A quick look at Algerian Foxbats: the only MiG-25 Fighters to Take Part in NATO Exercises - Aviation Wings A quick look at Algerian Foxbats: the only MiG-25 Fighters to Take Part in NATO Exercises - Aviation Wings

A quick look at Algerian Foxbats: the only MiG-25 Fighters to Take Part in NATO Exercises

Algerian MiG 25s 1170x975 1

Having signed a contract in 1978, Algeria was the first export customer for MiG-25 Foxbat. MiG-25PDs are still operational today.

Algeria was the first export customer for the MiG-25 (ASCC/NATO code “Foxbat”). The related contract was signed in 1978, and that same year a group of personnel and pilots completed conversion training in Krasnodar.
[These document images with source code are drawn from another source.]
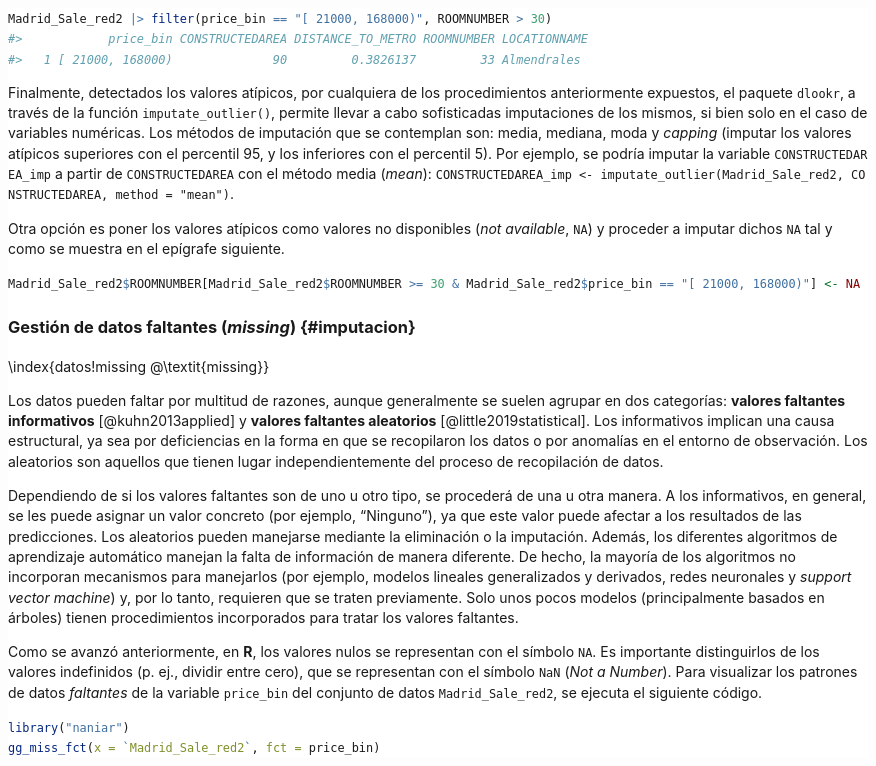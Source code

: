 

```r
Madrid_Sale_red2 |> filter(price_bin == "[ 21000, 168000)", ROOMNUMBER > 30)
#>            price_bin CONSTRUCTEDAREA DISTANCE_TO_METRO ROOMNUMBER LOCATIONNAME
#>   1 [ 21000, 168000)              90         0.3826137         33 Almendrales
```




  
Finalmente, detectados los valores atípicos, por cualquiera de los procedimientos anteriormente expuestos, el paquete `dlookr`, a través de la función `imputate_outlier()`, permite llevar a cabo sofisticadas imputaciones de los mismos, si bien solo en el caso de variables numéricas. Los métodos de imputación que se contemplan son: media, mediana, moda y *capping* (imputar los valores atípicos superiores con el percentil 95, y los inferiores con el percentil 5). Por ejemplo, se podría imputar la variable `CONSTRUCTEDAREA_imp` a partir de `CONSTRUCTEDAREA` con el método media (*mean*): `CONSTRUCTEDAREA_imp <- imputate_outlier(Madrid_Sale_red2, CONSTRUCTEDAREA, method = "mean")`.


Otra opción es poner los valores atípicos como valores no disponibles  (*not available*, `NA`) y proceder a imputar dichos `NA` tal y como se muestra en el epígrafe siguiente.



```r
Madrid_Sale_red2$ROOMNUMBER[Madrid_Sale_red2$ROOMNUMBER >= 30 & Madrid_Sale_red2$price_bin == "[ 21000, 168000)"] <- NA
```



### Gestión de datos faltantes (*missing*) {#imputacion}

\index{datos!missing @\textit{missing}}

Los datos pueden faltar por multitud de razones, aunque generalmente se suelen agrupar en dos categorías: **valores faltantes informativos** [@kuhn2013applied] y **valores faltantes aleatorios** [@little2019statistical]. Los informativos implican una causa estructural, ya sea por deficiencias en la forma en que se recopilaron los datos o por anomalías en el entorno de observación. Los aleatorios son aquellos que tienen lugar independientemente del proceso de recopilación de datos.

Dependiendo de si los valores faltantes son de uno u otro tipo, se procederá de una u otra manera. A los informativos, en general, se les puede asignar un valor concreto (por ejemplo,
“Ninguno”), ya que este valor puede afectar a los resultados de las predicciones. Los aleatorios pueden manejarse mediante la eliminación o la imputación. Además, los diferentes algoritmos de aprendizaje automático manejan la falta de información de manera diferente. De hecho, la mayoría de los algoritmos no incorporan mecanismos para manejarlos (por ejemplo, modelos lineales generalizados y derivados, redes neuronales y *support vector machine*) y, por lo tanto, requieren que se traten previamente. Solo unos pocos modelos (principalmente basados en árboles) tienen procedimientos incorporados para tratar los valores faltantes.

Como se avanzó anteriormente, en **R**, los valores nulos se representan con el símbolo `NA`. Es importante distinguirlos de los valores indefinidos (p. ej., dividir entre cero), que se representan con el símbolo `NaN` (*Not a Number*).
Para visualizar los patrones de datos *faltantes* de la variable `price_bin` del conjunto de datos `Madrid_Sale_red2`, se ejecuta el siguiente código. 

```r
library("naniar")
gg_miss_fct(x = `Madrid_Sale_red2`, fct = price_bin)
```


[^Note_Jorge_1-1]: Podría parecer que lo lógico es integrar todos los ficheros en un solo conjunto de datos. Sin embargo, en muchas ocasiones es conveniente realizar integraciones parciales de los ficheros, para llevar a cabo distintas tareas en cada una de ellas, o, simplemente, por cuestiones de rendimiento.
[^Note_Jorge_1-2]: Téngase en cuenta que la vivienda es un bien anclado a una localización geográfica.
[^Note_Jorge_1-3]: El MFH es un estándar internacional en la revisión de la integridad de la información de encuestas y censos.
As a result, on November 1, 1979, during celebrations for the 25th anniversary of the Algerian revolution, the first of eight MiG-25Ps, three MiG-25Rs, and two MiG-25PUs were unveiled to the public.

The type entered service with two units: the 120th (Independent) Squadron, flying MiG-25Ps from Bechar, Tindouf, and Ouaragla, and the 515th (Reconnaissance) Squadron, based at Ain Oussera AB.
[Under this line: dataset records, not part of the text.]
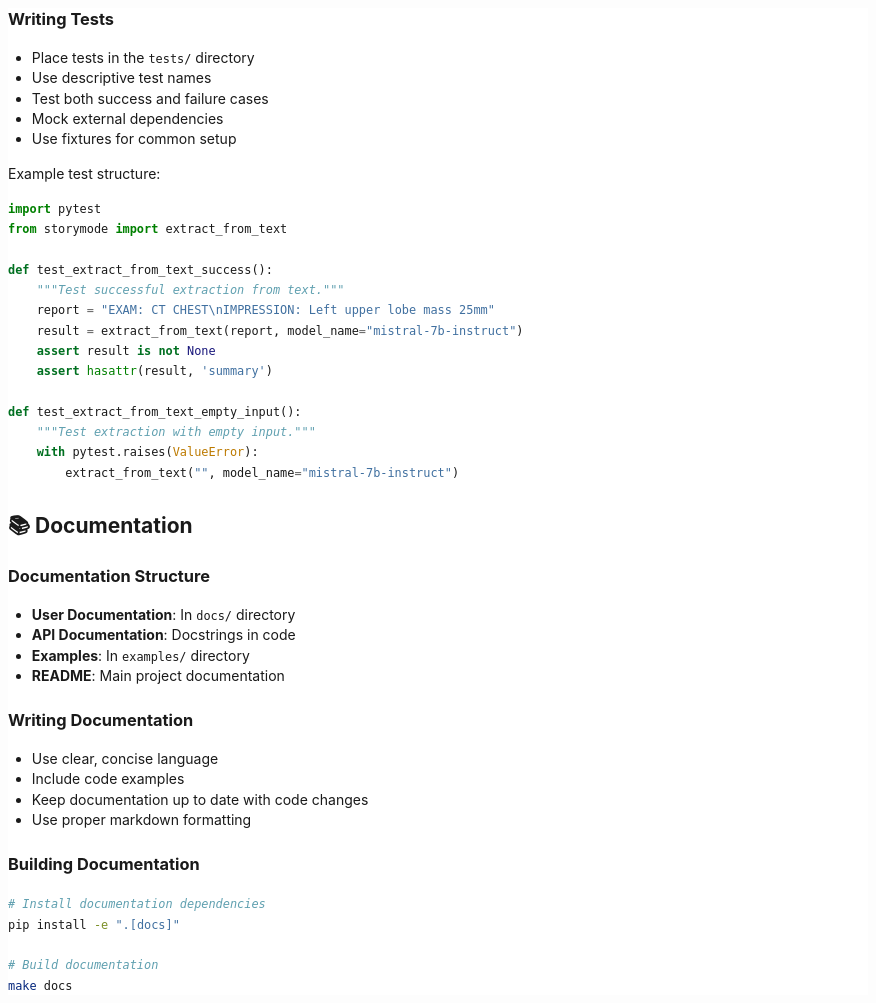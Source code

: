 ### Writing Tests

- Place tests in the `tests/` directory
- Use descriptive test names
- Test both success and failure cases
- Mock external dependencies
- Use fixtures for common setup

Example test structure:

```python
import pytest
from storymode import extract_from_text

def test_extract_from_text_success():
    """Test successful extraction from text."""
    report = "EXAM: CT CHEST\nIMPRESSION: Left upper lobe mass 25mm"
    result = extract_from_text(report, model_name="mistral-7b-instruct")
    assert result is not None
    assert hasattr(result, 'summary')

def test_extract_from_text_empty_input():
    """Test extraction with empty input."""
    with pytest.raises(ValueError):
        extract_from_text("", model_name="mistral-7b-instruct")
```

## 📚 Documentation

### Documentation Structure

- **User Documentation**: In `docs/` directory
- **API Documentation**: Docstrings in code
- **Examples**: In `examples/` directory
- **README**: Main project documentation

### Writing Documentation

- Use clear, concise language
- Include code examples
- Keep documentation up to date with code changes
- Use proper markdown formatting

### Building Documentation

```bash
# Install documentation dependencies
pip install -e ".[docs]"

# Build documentation
make docs
```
Although they participated in multiple “combat-like” operations, Algerian Foxbats never saw real combat. They conducted power demonstration and reconnaissance operations over Morocco and the Spanish coast in the 1980s. In 1988, they flew CAPs during the PLO Congress in Algeria. Beginning in 1986, MiG-25Rs were also used for reconnaissance missions in the conflict with Islamic extremists.

The fleet should’ve been bolstered through the addition of two batches. Although there are few details available, it appears that by 1997, up to 20 MiG-25PDS, 6 MiG-25RB/RBShs, and at least one MiG-25PU had been acquired; the majority of them had also been upgraded to more sophisticated standards in Ukraine by the mid-1990s.
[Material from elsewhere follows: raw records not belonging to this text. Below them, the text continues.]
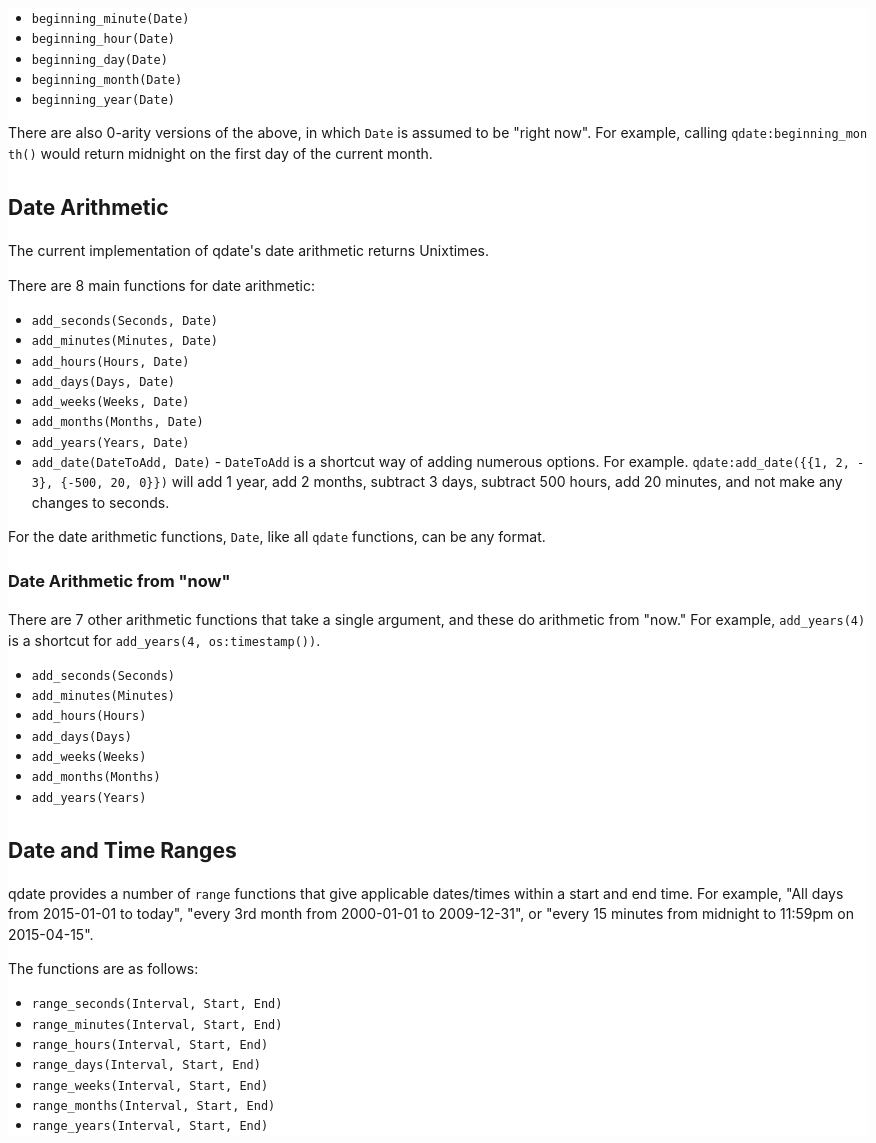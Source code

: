    + `beginning_minute(Date)`
   + `beginning_hour(Date)`
   + `beginning_day(Date)`
   + `beginning_month(Date)`
   + `beginning_year(Date)`

There are also 0-arity versions of the above, in which `Date` is assumed to be
"right now". For example, calling `qdate:beginning_month()` would return
midnight on the first day of the current month.

## Date Arithmetic

The current implementation of qdate's date arithmetic returns Unixtimes.

There are 8 main functions for date arithmetic:

   + `add_seconds(Seconds, Date)`
   + `add_minutes(Minutes, Date)`
   + `add_hours(Hours, Date)`
   + `add_days(Days, Date)`
   + `add_weeks(Weeks, Date)`
   + `add_months(Months, Date)`
   + `add_years(Years, Date)`
   + `add_date(DateToAdd, Date)` - `DateToAdd` is a shortcut way of adding
      numerous options. For example. `qdate:add_date({{1, 2, -3}, {-500, 20, 0}})`
      will add 1 year, add 2 months, subtract 3 days, subtract 500 hours, add 20
      minutes, and not make any changes to seconds.

For the date arithmetic functions, `Date`, like all `qdate` functions, can be any
format.

### Date Arithmetic from "now"

There are 7 other arithmetic functions that take a single argument, and these do arithmetic from "now." For example, `add_years(4)` is a shortcut for `add_years(4, os:timestamp())`.

   + `add_seconds(Seconds)`
   + `add_minutes(Minutes)`
   + `add_hours(Hours)`
   + `add_days(Days)`
   + `add_weeks(Weeks)`
   + `add_months(Months)`
   + `add_years(Years)`

## Date and Time Ranges

qdate provides a number of `range` functions that give applicable dates/times
within a start and end time. For example, "All days from 2015-01-01 to today",
"every 3rd month from 2000-01-01 to 2009-12-31", or "every 15 minutes from
midnight to 11:59pm on 2015-04-15".

The functions are as follows:

   + `range_seconds(Interval, Start, End)`
   + `range_minutes(Interval, Start, End)`
   + `range_hours(Interval, Start, End)`
   + `range_days(Interval, Start, End)`
   + `range_weeks(Interval, Start, End)`
   + `range_months(Interval, Start, End)`
   + `range_years(Interval, Start, End)`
The fleet is meanwhile quite dated, and thus it was expected that MiG-29SMTs and Sukhoi Su-30MKA and Su-30MKRs would replace the remaining interceptors in the late 2000s. However, because of the scandal in which the MIG RSK delivered second-hand instead of newly-built MiG-29s in 2007 (all of these were returned to Russia a year later), and because the Su-30 lacks the QRA capability, the 120th Squadron is still operational and keeping two MiG-25PDS’ each on alert at Bechar, Tindouf, and Ouragla until today.

From time to time, they even take part in joint exercises with NATO members.